The Company’s Consolidated Financial Statements have been prepared on a going concern basis, which contemplates the continuity of operations, realization of assets and the satisfaction of liabilities and commitments in the ordinary course of business. Since inception, the Company has financed its operations primarily through private placements of convertible preferred stock and convertible notes prior to its initial public offering (“IPO”), borrowings under its prior term loan facility, proceeds from its IPO and concurrent private placement completed in May 2019, sales of its common stock pursuant to the at-the-market Sales Agreement (the “ATM Sales Agreement”) (Note 7) with SVB Leerink LLC that the Company entered into in June 2020, the term loan facility with Silicon Valley Bank (“SVB”) that the Company entered into in August 2020 (Note 6) and the private placements completed in October 2021 (Note 7).
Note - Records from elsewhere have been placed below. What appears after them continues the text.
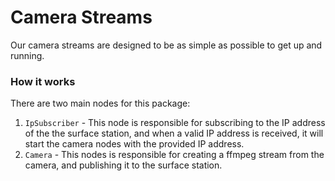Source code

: # Camera Streams

Our camera streams are designed to be as simple as possible to get up and running.

### How it works

There are two main nodes for this package:

1. `IpSubscriber` - This node is responsible for subscribing to the IP address of the the surface station, and when a valid IP address is received, it will start the camera nodes with the provided IP address.
2. `Camera` - This nodes is responsible for creating a ffmpeg stream from the camera, and publishing it to the surface station.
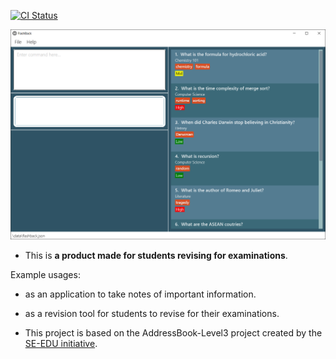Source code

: [![CI Status](https://github.com/se-edu/addressbook-level3/workflows/Java%20CI/badge.svg)](https://github.com/se-edu/addressbook-level3/actions)

![Ui](docs/images/Ui.png)

* This is **a product made for students revising for examinations**.<br>

Example usages:
* as an application to take notes of important information.
* as a revision tool for students to revise for their examinations.

* This project is based on the AddressBook-Level3 project created by the [SE-EDU initiative](https://se-education.org).
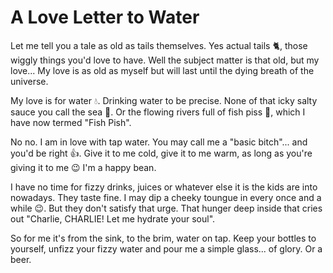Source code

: # A Love Letter to Water

Let me tell you a tale as old as tails themselves. Yes actual tails 🐈, those wiggly things you'd love to have. Well the subject matter is that old, but my love... My love is as old as myself but will last until the dying breath of the universe.

My love is for water 💧. Drinking water to be precise. None of that icky salty sauce you call the sea 🌊. Or the flowing rivers full of fish piss 🐡, which I have now termed "Fish Pish".

No no. I am in love with tap water. You may call me a "basic bitch"... and you'd be right 👍. Give it to me cold, give it to me warm, as long as you're giving it to me 😉 I'm a happy bean.

I have no time for fizzy drinks, juices or whatever else it is the kids are into nowadays. They taste fine. I may dip a cheeky toungue in every once and a while 😉. But they don't satisfy that urge. That hunger deep inside that cries out "Charlie, CHARLIE! Let me hydrate your soul".

So for me it's from the sink, to the brim, water on tap. Keep your bottles to yourself, unfizz your fizzy water and pour me a simple glass... of glory. Or a beer.
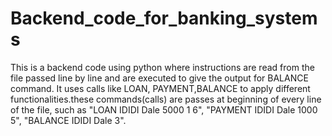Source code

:# Backend_code_for_banking_systems
This is a backend code using python where instructions are read from the file passed line by line and are executed to give the output for BALANCE command. It uses calls like LOAN, PAYMENT,BALANCE to apply different functionalities.these commands(calls) are passes at beginning of every line of the file, such as  "LOAN IDIDI Dale 5000 1 6", "PAYMENT IDIDI Dale 1000 5", "BALANCE IDIDI Dale 3".
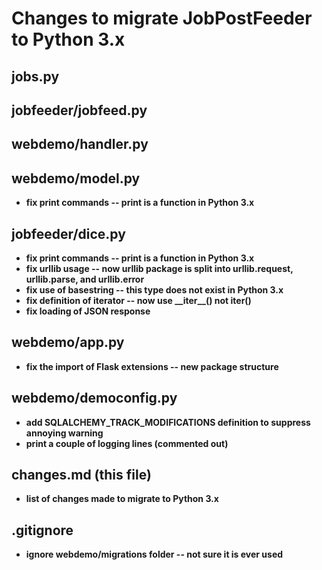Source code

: #  Changes to migrate JobPostFeeder to Python 3.x


## jobs.py
## jobfeeder/jobfeed.py
## webdemo/handler.py
## webdemo/model.py
* **fix print commands -- print is a function in Python 3.x**


## jobfeeder/dice.py
* **fix print commands -- print is a function in Python 3.x**
* **fix urllib usage -- now urllib package is split into urllib.request, urllib.parse, and urllib.error**
* **fix use of basestring -- this type does not exist in Python 3.x**
* **fix definition of iterator -- now use \_\_iter\_\_() not iter()**
* **fix loading of JSON response**


## webdemo/app.py
* **fix the import of Flask extensions -- new package structure**


## webdemo/democonfig.py
* **add SQLALCHEMY_TRACK_MODIFICATIONS definition to suppress annoying warning**
* **print a couple of logging lines (commented out)**


## changes.md (this file)
* **list of changes made to migrate to Python 3.x**


## .gitignore
* **ignore webdemo/migrations folder -- not sure it is ever used**

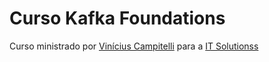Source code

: # Curso Kafka Foundations

Curso ministrado por [Vinícius Campitelli](https://viniciuscampitelli.com) para a [IT Solutionss](https://itsolutionss.com.br/)
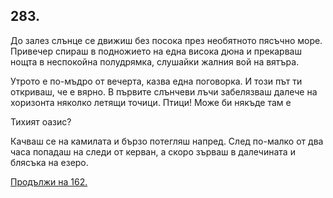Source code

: ## 283.

До залез слънце се движиш без посока през необятното пясъчно
море. Привечер спираш в подножието на една висока дюна и
прекарваш нощта в неспокойна полудрямка, слушайки жалния вой на
вятъра.

Утрото е по-мъдро от вечерта, казва една поговорка. И този път ти
откриваш, че е вярно. В първите слънчеви лъчи забелязваш далече на
хоризонта няколко летящи точици. Птици! Може би някъде там е

Тихият оазис?

Качваш се на камилата и бързо потегляш напред. След по-малко от
два часа попадаш на следи от керван, а скоро зърваш в далечината и
блясъка на езеро.

[Продължи на 162.](./162)
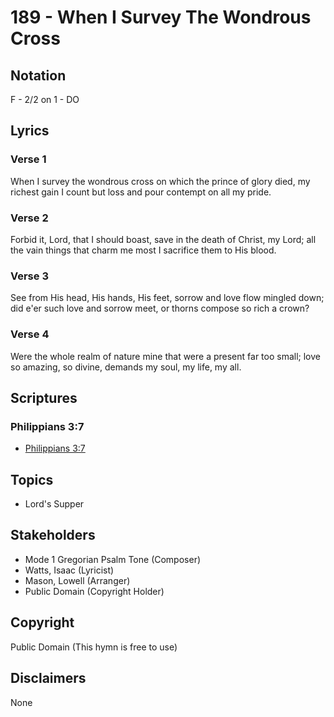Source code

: # 189 - When I Survey The Wondrous Cross

## Notation

F - 2/2 on 1 - DO

## Lyrics

### Verse 1

When I survey the wondrous cross on which the prince of glory died, my richest gain I count but loss and pour contempt on all my pride.

### Verse 2

Forbid it, Lord, that I should boast, save in the death of Christ, my Lord; all the vain things that charm me most I sacrifice them to His blood.

### Verse 3

See from His head, His hands, His feet, sorrow and love flow mingled down; did e'er such love and sorrow meet, or thorns compose so rich a crown?

### Verse 4

Were the whole realm of nature mine that were a present far too small; love so amazing, so divine, demands my soul, my life, my all.


## Scriptures

### Philippians 3:7

- [Philippians 3:7](https://www.biblegateway.com/passage/?search=Philippians%203%3A7)


## Topics

- Lord's Supper

## Stakeholders

- Mode 1 Gregorian Psalm Tone (Composer)
- Watts, Isaac (Lyricist)
- Mason, Lowell (Arranger)
- Public Domain (Copyright Holder)

## Copyright

Public Domain
(This hymn is free to use)

## Disclaimers

None

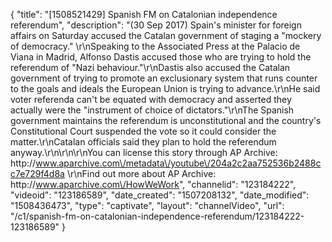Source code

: {
    "title": "[1508521429] Spanish FM on Catalonian independence referendum",
    "description": "(30 Sep 2017) Spain's minister for foreign affairs on Saturday accused the Catalan government of staging a \"mockery of democracy.\" \r\nSpeaking to the Associated Press at the Palacio de Viana in Madrid, Alfonso Dastis accused those who are trying to hold the referendum of \"Nazi behaviour.\"\r\nDastis also accused the Catalan government of trying to promote an exclusionary system that runs counter to the goals and ideals the European Union is trying to advance.\r\nHe said voter referenda can't be equated with democracy and asserted they actually were the \"instrument of choice of dictators.\"\r\nThe Spanish government maintains the referendum is unconstitutional and the country's Constitutional Court suspended the vote so it could consider the matter.\r\nCatalan officials said they plan to hold the referendum anyway.\r\n\r\n\r\nYou can license this story through AP Archive: http:\/\/www.aparchive.com\/metadata\/youtube\/204a2c2aa752536b2488cc7e729f4d8a \r\nFind out more about AP Archive: http:\/\/www.aparchive.com\/HowWeWork",
    "channelid": "123184222",
    "videoid": "123186589",
    "date_created": "1507208132",
    "date_modified": "1508436473",
    "type": "captivate",
    "layout": "channelVideo",
    "url": "\/c1\/spanish-fm-on-catalonian-independence-referendum\/123184222-123186589"
}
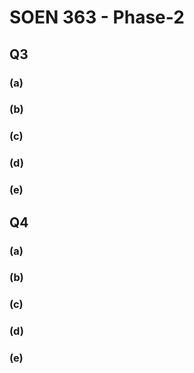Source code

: # SOEN 363 - Phase-2

## Q3

### (a)
### (b)
### (c)
### (d)
### (e)


## Q4

### (a)
### (b)
### (c)
### (d)
### (e)

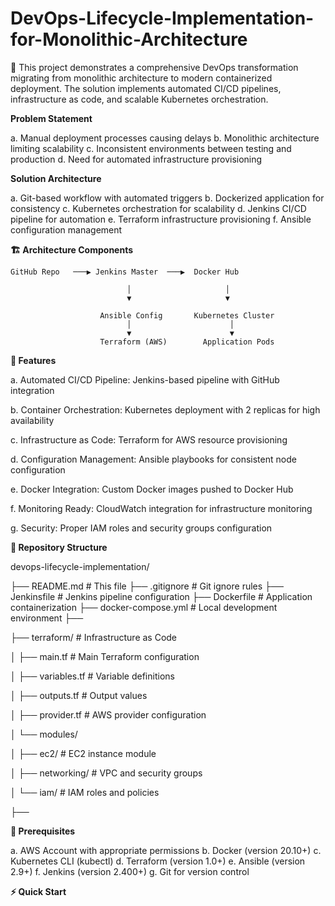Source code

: # DevOps-Lifecycle-Implementation-for-Monolithic-Architecture
🎯 This project demonstrates a comprehensive DevOps transformation migrating from monolithic architecture to modern containerized deployment. The solution implements automated CI/CD pipelines, infrastructure as code, and scalable Kubernetes orchestration.


**Problem Statement**

a. Manual deployment processes causing delays
b. Monolithic architecture limiting scalability
c. Inconsistent environments between testing and production
d. Need for automated infrastructure provisioning


**Solution Architecture**

a. Git-based workflow with automated triggers
b. Dockerized application for consistency
c. Kubernetes orchestration for scalability
d. Jenkins CI/CD pipeline for automation
e. Terraform infrastructure provisioning
f. Ansible configuration management



**🏗️ Architecture Components**


    GitHub Repo   ───▶ Jenkins Master  ───▶  Docker Hub 
   
                              │                     │
                              ▼                     ▼
                    
                        Ansible Config       Kubernetes Cluster
                              │                      │
                              ▼                      ▼
                        Terraform (AWS)        Application Pods 



**🚀 Features**

a. Automated CI/CD Pipeline: Jenkins-based pipeline with GitHub integration

b. Container Orchestration: Kubernetes deployment with 2 replicas for high availability

c. Infrastructure as Code: Terraform for AWS resource provisioning

d. Configuration Management: Ansible playbooks for consistent node configuration

e. Docker Integration: Custom Docker images pushed to Docker Hub

f. Monitoring Ready: CloudWatch integration for infrastructure monitoring

g. Security: Proper IAM roles and security groups configuration



**📁 Repository Structure**

devops-lifecycle-implementation/



├── README.md   # This file
├── .gitignore     # Git ignore rules
├── Jenkinsfile    # Jenkins pipeline configuration
├── Dockerfile    # Application containerization
├── docker-compose.yml             # Local development environment
├── 

├── terraform/     # Infrastructure as Code

│           ├── main.tf    # Main Terraform configuration

│           ├── variables.tf   # Variable definitions

│           ├── outputs.tf   # Output values


│           ├── provider.tf   # AWS provider configuration


│   └── modules/

│       ├── ec2/    # EC2 instance module

│       ├── networking/   # VPC and security groups


│       └── iam/    # IAM roles and policies


├──





**🔧 Prerequisites**

a. AWS Account with appropriate permissions
b. Docker (version 20.10+)
c. Kubernetes CLI (kubectl)
d. Terraform (version 1.0+)
e. Ansible (version 2.9+)
f. Jenkins (version 2.400+)
g. Git for version control




**⚡ Quick Start**

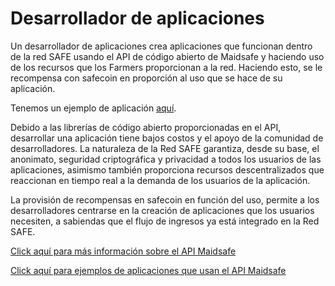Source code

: # Desarrollador de aplicaciones

Un desarrollador de aplicaciones crea aplicaciones que funcionan dentro de la red SAFE usando el API de código abierto de Maidsafe y haciendo uso de los recursos que los Farmers proporcionan a la red. Haciendo esto, se le recompensa con safecoin en proporción al uso que se hace de su aplicación.

Tenemos un ejemplo de aplicación [aquí]([url]http://blog.maidsafe.net/2014/04/21/safe-network-sample-app-features/[/url]).

Debido a las librerías de código abierto proporcionadas en el API, desarrollar una aplicación tiene bajos costos y el apoyo de la comunidad de desarrolladores. La naturaleza de la Red SAFE garantiza, desde su base, el anonimato, seguridad criptográfica y privacidad a todos los usuarios de las aplicaciones, asimismo también proporciona recursos descentralizados que reaccionan en tiempo real a la demanda de los usuarios de la aplicación.

La provisión de recompensas en safecoin en función del uso, permite a los desarrolladores centrarse en la creación de aplicaciones que los usuarios necesiten, a sabiendas que el flujo de ingresos ya está integrado en la Red SAFE.

[Click aquí para más información sobre el API Maidsafe](https://github.com/maidsafe/MaidSafe-API/wiki)

[Click aquí para ejemplos de aplicaciones que usan el API Maidsafe](http://maidsafe.net/maidsafe-examples/)





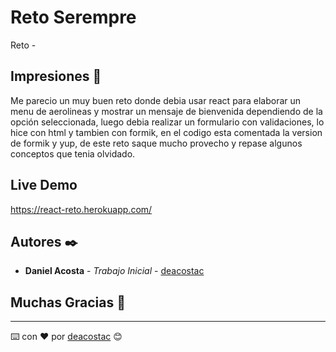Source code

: # Reto Serempre
Reto - 

## Impresiones 🚀

Me parecio un muy buen reto donde debia usar react para elaborar un menu de aerolineas y mostrar un mensaje de bienvenida dependiendo de la opción seleccionada, luego debia realizar un formulario con validaciones, lo hice con html y tambien con formik, en el codigo esta comentada la version de formik y yup, de este reto saque mucho provecho y repase algunos conceptos que tenia olvidado.

## Live Demo
https://react-reto.herokuapp.com/

## Autores ✒️

* **Daniel Acosta** - *Trabajo Inicial* - [deacostac](https://github.com/deacostac)

## Muchas Gracias 🎁

---
⌨️ con ❤️ por [deacostac](https://github.com/deacostac) 😊
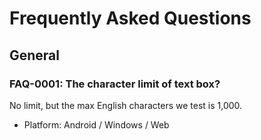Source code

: # Frequently Asked Questions

## General

### FAQ-0001: The character limit of text box?

No limit, but the max English characters we test is 1,000.

- Platform: Android / Windows / Web
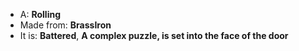 * A: **Rolling**
* Made from: **BrassIron**
* It is: **Battered**, **A complex puzzle, is set into the face of the door**
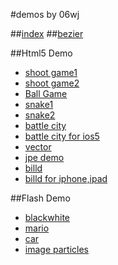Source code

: #demos by 06wj

##[index](http://06wj.github.com)
##[bezier](http://06wj.github.com/bezierjs)

##Html5 Demo

* [shoot game1](http://06wj.github.com/1/html5/shoot/)
* [shoot game2](http://06wj.github.com/1/html5/shoot2/)
* [Ball Game](http://06wj.github.com/1/w/q/)
* [snake1](http://06wj.github.com/1/line/)
* [snake2](http://06wj.github.com/1/line2/)
* [battle city](http://06wj.github.com/1/tank/tank.html)
* [battle city for ios5](http://06wj.github.com/1/html5/battleCity/)
* [vector](http://06wj.github.com/1/html5/vector/)
* [jpe demo](http://06wj.sinaapp.com/jpe/)
* [billd](http://06wj.github.com/1/html5/billd/)
* [billd for iphone,ipad](http://06wj.github.com/1/billd/)


##Flash Demo
* [blackwhite](http://06wj.github.com/1/swf/blackwhite.swf)
* [mario](http://06wj.github.com/1/swf/mario.swf)
* [car](http://06wj.github.com/1/swf/cars.swf)
* [image particles](http://redhome.sinaapp.com/bezier/7/)

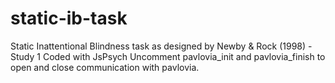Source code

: # static-ib-task
Static Inattentional Blindness task as designed by Newby & Rock (1998) - Study 1
Coded with JsPsych
Uncomment pavlovia_init and pavlovia_finish to open and close communication with pavlovia.
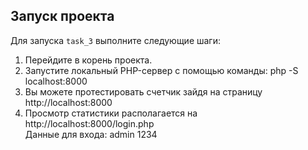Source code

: ## Запуск проекта

Для запуска `task_3` выполните следующие шаги:

1. Перейдите в корень проекта.
2. Запустите локальный PHP-сервер с помощью команды: php -S localhost:8000
3. Вы можете протестировать счетчик зайдя на страницу http://localhost:8000
4. Просмотр статистики располагается на http://localhost:8000/login.php <br>
Данные для входа: admin 1234
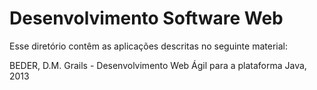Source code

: 
Desenvolvimento Software Web
=============================

Esse diretório contêm as aplicações descritas no seguinte material:

BEDER, D.M. Grails - Desenvolvimento Web Ágil para a plataforma Java, 2013
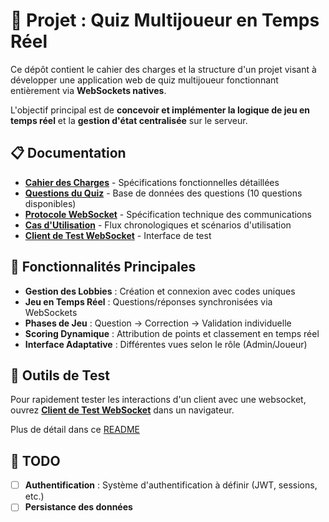 # 🚀 Projet : Quiz Multijoueur en Temps Réel

Ce dépôt contient le cahier des charges et la structure d'un projet visant à développer une application web de quiz multijoueur fonctionnant entièrement via **WebSockets natives**.

L'objectif principal est de **concevoir et implémenter la logique de jeu en temps réel** et la **gestion d'état centralisée** sur le serveur.

## 📋 Documentation

- **[Cahier des Charges](./CahierDesCharges.md)** - Spécifications fonctionnelles détaillées
- **[Questions du Quiz](./quiz.json)** - Base de données des questions (10 questions disponibles)
- **[Protocole WebSocket](./websocket/websocket-protocol.md)** - Spécification technique des communications
- **[Cas d'Utilisation](./websocket/use-cases.md)** - Flux chronologiques et scénarios d'utilisation
- **[Client de Test WebSocket](./test_client/)** - Interface de test

## 🎯 Fonctionnalités Principales

- **Gestion des Lobbies** : Création et connexion avec codes uniques
- **Jeu en Temps Réel** : Questions/réponses synchronisées via WebSockets
- **Phases de Jeu** : Question → Correction → Validation individuelle
- **Scoring Dynamique** : Attribution de points et classement en temps réel
- **Interface Adaptative** : Différentes vues selon le rôle (Admin/Joueur)

## 🧪 Outils de Test

Pour rapidement tester les interactions d'un client avec une websocket, ouvrez **[Client de Test WebSocket](./test_client/index.html)** dans un navigateur.

Plus de détail dans ce [README](./test_client/README.md)

## 🚧 TODO

- [ ] **Authentification** : Système d'authentification à définir (JWT, sessions, etc.)
- [ ] **Persistance des données**
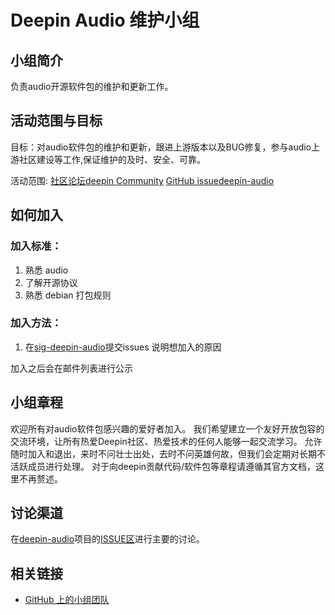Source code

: <!--

请按照实际情况编辑此文件，以使内容适应您所要创建的 SIG 的实际情况，并在发起申请时删除此段注释。

请注意：

以下五段二级标题均为必须存在的段落。小组也可根据自身需求增加其它的段落和详细的描述，但不应删除此处的四个段落。

-->
# Deepin Audio 维护小组 

## 小组简介

负责audio开源软件包的维护和更新工作。

## 活动范围与目标

目标：对audio软件包的维护和更新，跟进上游版本以及BUG修复，参与audio上游社区建设等工作,保证维护的及时、安全、可靠。

活动范围: [社区论坛](https://bbs.deepin.org/)[deepin Community](https://github.com/deepin-community/) [GitHub issue](https://github.com/linuxdeepin/developer-center/issues)[deepin-audio](https://github.com/deepin-community/sig-deepin-audio)

## 如何加入

### 加入标准：

1. 熟悉 audio
2. 了解开源协议
2. 熟悉 debian 打包规则

### 加入方法：

1. 在[sig-deepin-audio](https://github.com/deepin-community/sig-deepin-audio/issues)提交issues 说明想加入的原因

加入之后会在邮件列表进行公示

## 小组章程

欢迎所有对audio软件包感兴趣的爱好者加入。
我们希望建立一个友好开放包容的交流环境，让所有热爱Deepin社区、热爱技术的任何人能够一起交流学习。
允许随时加入和退出，来时不问壮士出处，去时不问英雄何故，但我们会定期对长期不活跃成员进行处理。
对于向deepin贡献代码/软件包等章程请遵循其官方文档，这里不再赘述。


## 讨论渠道

在[deepin-audio](https://github.com/deepin-community/sig-deepin-audio)项目的[ISSUE区](https://github.com/deepin-community/sig-deepin-audio/issues)进行主要的讨论。

## 相关链接

- [GitHub 上的小组团队](https://github.com/orgs/deepin-community/teams/sig-deepin-audio)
The Company has incurred recurring losses since inception, including net losses of $33.9 million and $32.8 million for the years ended December 31, 2021 and 2020, respectively. As of December 31, 2021, the Company had cash and cash equivalents of $36.8 million compared to $45.0 million of cash and cash equivalents as of December 31, 2020. The Company has incurred losses and negative cash flows from operations and had an accumulated deficit of $180.9 million as of December 31, 2021. The Company expects to continue to incur losses for the foreseeable future. As of March 17, 2022, the date of issuance of these Consolidated Financial Statements, the Company believes that its cash and cash equivalents as of December 31, 2021, will not be sufficient to fund its operating expenses and capital expenditure requirements for 12 months from the date of issuance of these Consolidated Financial Statements, even without giving effect to the potential collateralization of the outstanding SVB term loan (Note 6) and, therefore, substantial doubt exists about the Company’s ability to continue as a going concern. The Company plans to seek to address this condition by raising additional capital to finance its operations. The future viability of the Company is dependent on its ability to raise additional capital to finance its operations. Although the Company has been successful in raising capital in the past, there is no assurance that it will be successful in obtaining such additional financing. Therefore, it is not considered probable, as defined in ASU No. 2014-15,

that the Company’s plans to raise additional capital will alleviate the substantial doubt regarding its ability to continue as a going concern.

To execute its business plans, the Company will need substantial funding to support its continuing operations and pursue its growth strategy. Until such time that the Company can generate significant revenue from product sales, if ever, the Company expects to finance its operations through the sale of common stock in public offerings and/or private placements, debt financings or other capital sources, including collaborations with other companies or other strategic transactions. The Company may not be able to obtain financing when needed on acceptable terms or at all. The terms of any financing may adversely affect the holdings or the rights of the Company’s stockholders. If the Company is unable to obtain funding, the Company could be forced to delay, reduce or abandon its product development programs or commercialization efforts, which could adversely affect its business prospects.